Would you set down the data below exactly as shown?
*** Opening of RECORDED INFORMATION ***
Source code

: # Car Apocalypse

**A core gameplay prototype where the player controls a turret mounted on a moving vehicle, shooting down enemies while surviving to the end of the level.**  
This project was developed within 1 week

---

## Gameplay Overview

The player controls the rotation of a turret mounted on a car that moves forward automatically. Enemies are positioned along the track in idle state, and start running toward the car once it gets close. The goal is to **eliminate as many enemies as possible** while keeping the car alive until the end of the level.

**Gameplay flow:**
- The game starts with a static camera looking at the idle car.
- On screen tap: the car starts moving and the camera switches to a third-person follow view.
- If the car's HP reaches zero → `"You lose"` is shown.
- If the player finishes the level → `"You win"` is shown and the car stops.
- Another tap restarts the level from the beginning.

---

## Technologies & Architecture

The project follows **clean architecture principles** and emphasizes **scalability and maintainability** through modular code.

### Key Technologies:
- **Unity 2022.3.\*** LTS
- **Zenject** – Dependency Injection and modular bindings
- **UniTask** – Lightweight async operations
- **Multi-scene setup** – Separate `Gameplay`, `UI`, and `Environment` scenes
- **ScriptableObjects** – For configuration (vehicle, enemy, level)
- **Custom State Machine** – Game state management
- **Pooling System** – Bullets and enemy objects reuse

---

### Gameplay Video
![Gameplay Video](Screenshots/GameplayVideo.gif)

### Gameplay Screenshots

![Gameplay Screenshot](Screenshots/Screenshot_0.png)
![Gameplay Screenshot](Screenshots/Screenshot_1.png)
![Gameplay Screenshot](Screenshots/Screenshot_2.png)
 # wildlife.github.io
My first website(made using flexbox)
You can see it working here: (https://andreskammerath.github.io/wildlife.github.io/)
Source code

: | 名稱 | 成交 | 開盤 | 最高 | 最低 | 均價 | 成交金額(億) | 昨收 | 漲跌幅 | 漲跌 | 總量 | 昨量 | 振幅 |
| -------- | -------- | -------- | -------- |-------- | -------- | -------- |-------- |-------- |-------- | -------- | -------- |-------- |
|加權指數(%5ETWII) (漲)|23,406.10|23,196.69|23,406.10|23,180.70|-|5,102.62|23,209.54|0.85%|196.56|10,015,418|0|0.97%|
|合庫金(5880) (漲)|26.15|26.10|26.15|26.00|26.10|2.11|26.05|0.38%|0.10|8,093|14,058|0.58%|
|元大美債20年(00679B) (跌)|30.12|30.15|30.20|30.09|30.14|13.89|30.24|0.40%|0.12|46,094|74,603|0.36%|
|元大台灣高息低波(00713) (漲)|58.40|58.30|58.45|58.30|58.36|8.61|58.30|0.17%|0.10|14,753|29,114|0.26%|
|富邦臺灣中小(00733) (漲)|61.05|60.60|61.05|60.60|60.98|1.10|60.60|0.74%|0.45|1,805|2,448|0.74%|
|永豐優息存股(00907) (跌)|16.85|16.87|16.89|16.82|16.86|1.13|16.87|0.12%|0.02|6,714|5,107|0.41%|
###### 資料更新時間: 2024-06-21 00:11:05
*** Close of RECORDED INFORMATION ***
YOUR RESPONSE:
Source code

: # Car Apocalypse

**A core gameplay prototype where the player controls a turret mounted on a moving vehicle, shooting down enemies while surviving to the end of the level.**  
This project was developed within 1 week

---

## Gameplay Overview

The player controls the rotation of a turret mounted on a car that moves forward automatically. Enemies are positioned along the track in idle state, and start running toward the car once it gets close. The goal is to **eliminate as many enemies as possible** while keeping the car alive until the end of the level.

**Gameplay flow:**
- The game starts with a static camera looking at the idle car.
- On screen tap: the car starts moving and the camera switches to a third-person follow view.
- If the car's HP reaches zero → `"You lose"` is shown.
- If the player finishes the level → `"You win"` is shown and the car stops.
- Another tap restarts the level from the beginning.

---

## Technologies & Architecture

The project follows **clean architecture principles** and emphasizes **scalability and maintainability** through modular code.

### Key Technologies:
- **Unity 2022.3.\*** LTS
- **Zenject** – Dependency Injection and modular bindings
- **UniTask** – Lightweight async operations
- **Multi-scene setup** – Separate `Gameplay`, `UI`, and `Environment` scenes
- **ScriptableObjects** – For configuration (vehicle, enemy, level)
- **Custom State Machine** – Game state management
- **Pooling System** – Bullets and enemy objects reuse

---

### Gameplay Video
![Gameplay Video](Screenshots/GameplayVideo.gif)

### Gameplay Screenshots

![Gameplay Screenshot](Screenshots/Screenshot_0.png)
![Gameplay Screenshot](Screenshots/Screenshot_1.png)
![Gameplay Screenshot](Screenshots/Screenshot_2.png)
 # wildlife.github.io
My first website(made using flexbox)
You can see it working here: (https://andreskammerath.github.io/wildlife.github.io/)
Source code

: | 名稱 | 成交 | 開盤 | 最高 | 最低 | 均價 | 成交金額(億) | 昨收 | 漲跌幅 | 漲跌 | 總量 | 昨量 | 振幅 |
| -------- | -------- | -------- | -------- |-------- | -------- | -------- |-------- |-------- |-------- | -------- | -------- |-------- |
|加權指數(%5ETWII) (漲)|23,406.10|23,196.69|23,406.10|23,180.70|-|5,102.62|23,209.54|0.85%|196.56|10,015,418|0|0.97%|
|合庫金(5880) (漲)|26.15|26.10|26.15|26.00|26.10|2.11|26.05|0.38%|0.10|8,093|14,058|0.58%|
|元大美債20年(00679B) (跌)|30.12|30.15|30.20|30.09|30.14|13.89|30.24|0.40%|0.12|46,094|74,603|0.36%|
|元大台灣高息低波(00713) (漲)|58.40|58.30|58.45|58.30|58.36|8.61|58.30|0.17%|0.10|14,753|29,114|0.26%|
|富邦臺灣中小(00733) (漲)|61.05|60.60|61.05|60.60|60.98|1.10|60.60|0.74%|0.45|1,805|2,448|0.74%|
|永豐優息存股(00907) (跌)|16.85|16.87|16.89|16.82|16.86|1.13|16.87|0.12%|0.02|6,714|5,107|0.41%|
###### 資料更新時間: 2024-06-21 00:11:05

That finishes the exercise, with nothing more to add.